Isn’t voiceover acting and improvisation a conflict?
That would seem true. Pure improvisation does mean creating out of nothing with your imagination, with the only limitations being the ones you put on yourself. And voiceover actors get scripts to read into a microphone. Let’s explore the ways voice actors can use improvisation and find out if the conflicts can be worked through.
Starting with definitions…
The definition of improvisation from the Oxford American Writers thesaurus: extemporization, ad-libbing, spontaneity, lack of premeditation, compose, perform, or produce something such as music or a speech without preparation. We can argue about the meaning of “without preparation” but let’s agree to the concept of little forethought or almost zero preparation prior to the improvisation.

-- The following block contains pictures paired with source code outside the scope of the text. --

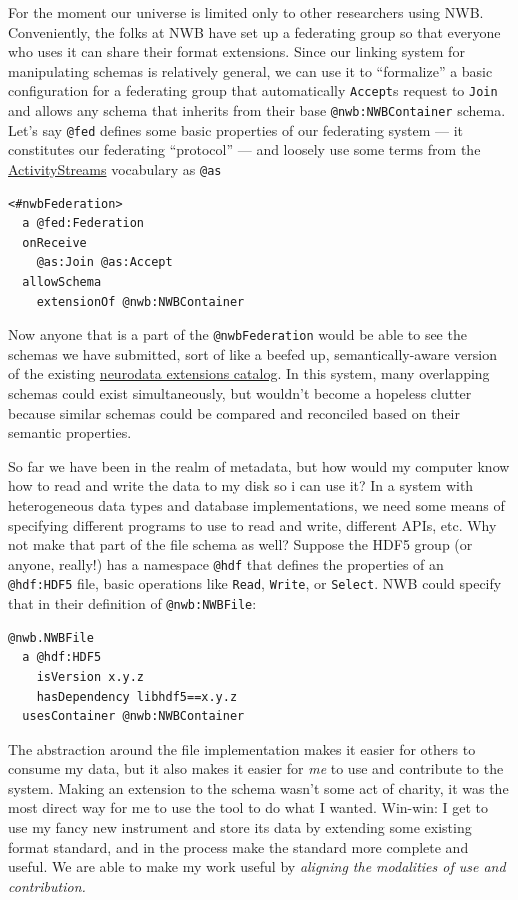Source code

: \documentclass[10pt]{article}
\begin{document}
\begin{multicols}{2}
For the moment our universe is limited only to other researchers using
NWB. Conveniently, the folks at NWB have set up a federating group so
that everyone who uses it can share their format extensions. Since our
linking system for manipulating schemas is relatively general, we can
use it to ``formalize'' a basic configuration for a federating group
that automatically \texttt{Accept}s request to \texttt{Join} and allows
any schema that inherits from their base \texttt{@nwb:NWBContainer}
schema. Let's say \texttt{@fed} defines some basic properties of our
federating system --- it constitutes our federating ``protocol'' --- and
loosely use some terms from the
\href{https://www.w3.org/ns/activitystreams\#class-definitions}{ActivityStreams}
vocabulary as \texttt{@as}

\begin{verbatim}
<#nwbFederation>
  a @fed:Federation
  onReceive
    @as:Join @as:Accept
  allowSchema
    extensionOf @nwb:NWBContainer
\end{verbatim}

Now anyone that is a part of the \texttt{@nwbFederation} would be able
to see the schemas we have submitted, sort of like a beefed up,
semantically-aware version of the existing
\href{https://nwb-extensions.github.io/}{neurodata extensions catalog}.
In this system, many overlapping schemas could exist simultaneously, but
wouldn't become a hopeless clutter because similar schemas could be
compared and reconciled based on their semantic properties.

So far we have been in the realm of metadata, but how would my computer
know how to read and write the data to my disk so i can use it? In a
system with heterogeneous data types and database implementations, we
need some means of specifying different programs to use to read and
write, different APIs, etc. Why not make that part of the file schema as
well? Suppose the HDF5 group (or anyone, really!) has a namespace
\texttt{@hdf} that defines the properties of an \texttt{@hdf:HDF5} file,
basic operations like \texttt{Read}, \texttt{Write}, or \texttt{Select}.
NWB could specify that in their definition of \texttt{@nwb:NWBFile}:

\begin{verbatim}
@nwb.NWBFile
  a @hdf:HDF5
    isVersion x.y.z
    hasDependency libhdf5==x.y.z
  usesContainer @nwb:NWBContainer
\end{verbatim}

The abstraction around the file implementation makes it easier for
others to consume my data, but it also makes it easier for \emph{me} to
use and contribute to the system. Making an extension to the schema
wasn't some act of charity, it was the most direct way for me to use the
tool to do what I wanted. Win-win: I get to use my fancy new instrument
and store its data by extending some existing format standard, and in
the process make the standard more complete and useful. We are able to
make my work useful by \emph{aligning the modalities of use and
contribution.}


\end{multicols}
\end{document}
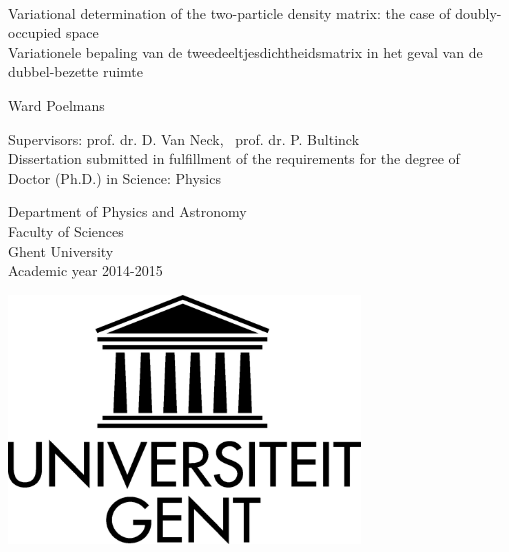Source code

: 
{\large \ \vspace{0.25\textheight} \\

\hspace{-\parindent}Variational determination of the two-particle density matrix: the case of doubly-occupied space\\

\hspace{-\parindent}Variationele bepaling van de tweedeeltjesdichtheidsmatrix in het geval van de dubbel-bezette ruimte


\vspace{0.5cm}
\hspace{-\parindent}Ward Poelmans

}

\vspace*{\fill}
\hspace{-\parindent}Supervisors: prof. dr. D. Van Neck,~ prof. dr. P. Bultinck\\
\hspace{-\parindent}Dissertation submitted in fulfillment of the requirements for the degree of\\
\hspace{-\parindent}Doctor (Ph.D.) in Science: {Physics}\\


\vspace{0.5cm}

\hspace{-\parindent}\begin{minipage}{0.7\textwidth}
  \hspace{-\parindent}Department of Physics and Astronomy\\
  \hspace{-\parindent}Faculty of Sciences\\
  \hspace{-\parindent}Ghent University\\
  \hspace{-\parindent}Academic year 2014-2015
\end{minipage}
\begin{minipage}{0.3\textwidth}
  \begin{flushright}
    \includegraphics[width=0.7\textwidth]{./figures/logo-ugent}
  \end{flushright}
\end{minipage}


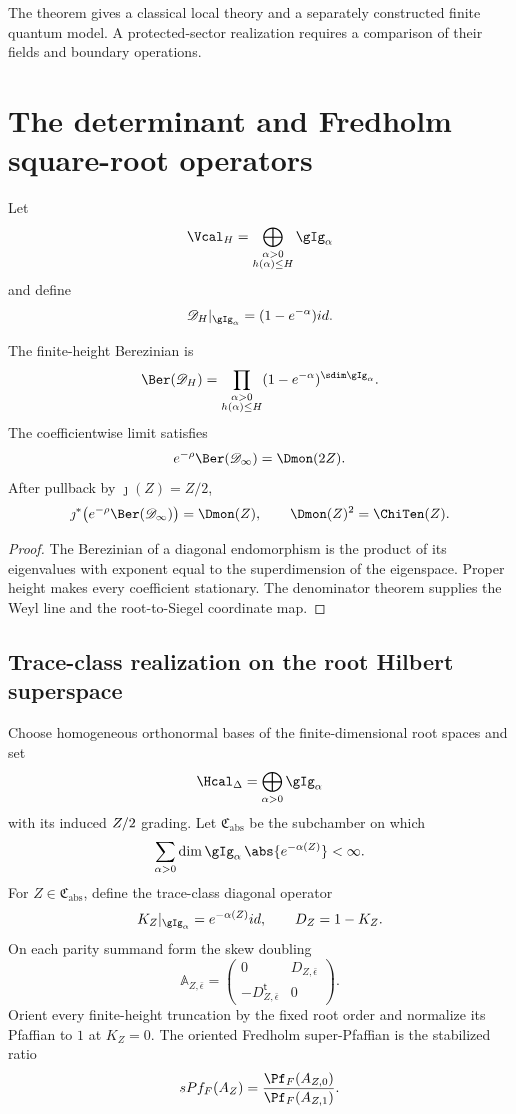 The theorem gives a classical local theory and a separately constructed finite quantum model. A protected-sector realization requires a comparison of their fields and boundary operations.

\chapter{The determinant and Fredholm square-root operators}
Let
\[
 \Vcal_H=\bigoplus_{\substack{\alpha>0\\h(\alpha)\le H}}\gIg_\alpha
\]
and define
\[
 \mathscr D_H|_{\gIg_\alpha}=(1-e^{-\alpha})\id.
\]

\begin{theorem}
The finite-height Berezinian is
\[
 \Ber(\mathscr D_H)
 =\prod_{\substack{\alpha>0\\h(\alpha)\le H}}
 (1-e^{-\alpha})^{\sdim\gIg_\alpha}.
\]
The coefficientwise limit satisfies
\[
 e^{-\rho}\Ber(\mathscr D_\infty)=\Dmon(2Z).
\]
After pullback by $\jmath(Z)=Z/2$,
\[
 \jmath^*\!\left(e^{-\rho}\Ber(\mathscr D_\infty)\right)=\Dmon(Z),
 \qquad \Dmon(Z)^2=\ChiTen(Z).
\]
\end{theorem}
\begin{proof}
The Berezinian of a diagonal endomorphism is the product of its eigenvalues with exponent equal to the superdimension of the eigenspace.  Proper height makes every coefficient stationary.  The denominator theorem supplies the Weyl line and the root-to-Siegel coordinate map.
\end{proof}

\section{Trace-class realization on the root Hilbert superspace}
Choose homogeneous orthonormal bases of the finite-dimensional root spaces and set
\[
 \Hcal_{\Delta}=\widehat\bigoplus_{\alpha>0}\gIg_\alpha
\]
with its induced $\Z/2$ grading.  Let $\mathfrak C_{\mathrm{abs}}$ be the subchamber on which
\[
 \sum_{\alpha>0}\dim\gIg_\alpha\,
       \abs{e^{-\alpha(Z)}}<\infty.
\]
For $Z\in\mathfrak C_{\mathrm{abs}}$, define the trace-class diagonal operator
\[
 K_Z|_{\gIg_\alpha}=e^{-\alpha(Z)}\id,
 \qquad D_Z=1-K_Z.
\]
On each parity summand form the skew doubling
\[
 \mathbb A_{Z,\bar\epsilon}=
 \begin{pmatrix}0&D_{Z,\bar\epsilon}\\-D_{Z,\bar\epsilon}^{\mathsf t}&0\end{pmatrix}.
\]
Orient every finite-height truncation by the fixed root order and normalize its Pfaffian to $1$ at $K_Z=0$.  The oriented Fredholm super-Pfaffian is the stabilized ratio
\[
 \operatorname{sPf}_{F}(\mathbb A_Z)
 =\frac{\Pf_F(\mathbb A_{Z,\bar0})}
        {\Pf_F(\mathbb A_{Z,\bar1})}.
\]

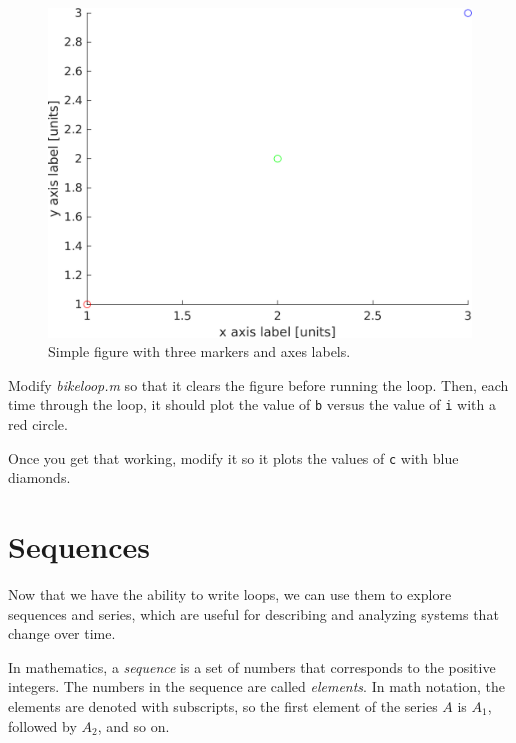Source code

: \begin{figure}[h]
    \centerline{\includegraphics[scale=0.8]{images/fig03_ex.png}}
    \caption{Simple figure with three markers and axes labels.}
    \label{fig:ex}
\end{figure}

\begin{ex}
Modify \emph{bike\textunderscore loop.m} so that it clears the figure before running the loop.  Then, each time through the loop, it should plot the value of \lstinline{b} versus the value of \lstinline{i} with a red circle.

Once you get that working, modify it so it plots the values of \lstinline{c} with blue diamonds.
\end{ex}


\section{Sequences}

Now that we have the ability to write loops, we can use them to explore sequences and series, which are useful for describing and analyzing systems that change over time.

In mathematics, a \emph{sequence} is a set of numbers that corresponds to the positive integers.  The numbers in the sequence are called \emph{elements}.  In math notation, the elements are denoted with subscripts, so the first element of the series $A$ is
$A_1$, followed by $A_2$, and so on.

The definition of voiceover acting: an actor who provides and/or records voice to represent a character in animation, film, or television entertainment; or who provides/records voice within a project for non-entertainment purposes. In either case, the voice is not accompanied by the speaker’s image.
Can a voiceover actor use a script and improvise?
Here lies the apparent conflict that seems true with our basic understanding of the definitions above. To help illustrate that there is a middle ground, here’s a graph I developed for my 101 class showing how there is an overlap between these worlds.
In simple terms, the voiceover actor can improvise by doing two things: fully embracing the script and improvising details that aren’t provided within the script but fit with it.
Embracing scripts while improvising details?
Every script tells a story. A voiceover actor can use improvisation to imagine details that:
- create her world for telling that story with those specific words
- resound more authentically for her as an actor portraying a role
- support the words and the story wanted by the producer
A few other ways to improvise while using a script are simpler, well-known techniques or tricks.
Two ways to find a natural way to initiate the script opening:
- Use a running start. This means to start talking the words you imagine would be said prior to the opening of the script, using them to launch into the script.
- Ask a question that the first lines of the script answer.
Within a script, allow natural sounds that assist with natural flow/rhythm/pacing and which may possibly be edited out later:
- Non-verbal sounds like ‘ah’, ‘uh-huh’ or sighs
- Verbal ad-libs like ‘ha’, ‘so’ or anything else intuitive that fits
The ways in which a voiceover actor can improvise throughout a script can vary as much as actors are different.
Improvising for voiceover scripts doesn’t mean rewriting them.
The major point is there doesn’t need to be a conflict between improvising and the use of a script. The improvisation should support the script, filling in details that support the story and message. In a way, the improvisation is part of the acting technique, incorporated and embedded within the attitude, tone, volume and pacing of the spoken words.
Improvising supports acting technique and creating a ‘world’ that is generated from the words in the script.
The point for the voiceover actor is she wants to deliver the words as if she’s thought of them. Depending on the voiceover script, it may or may not provide that perspective. Voiceover scripts often leave lots of space for the actor to fill in details and “live within the ink”.
What sort of situation would create her to speak these words if that perspective isn’t provided? Regardless of the variability between actors, the practice of improvising details can assist her to explore and then determine the most authentic ‘world’ with the script.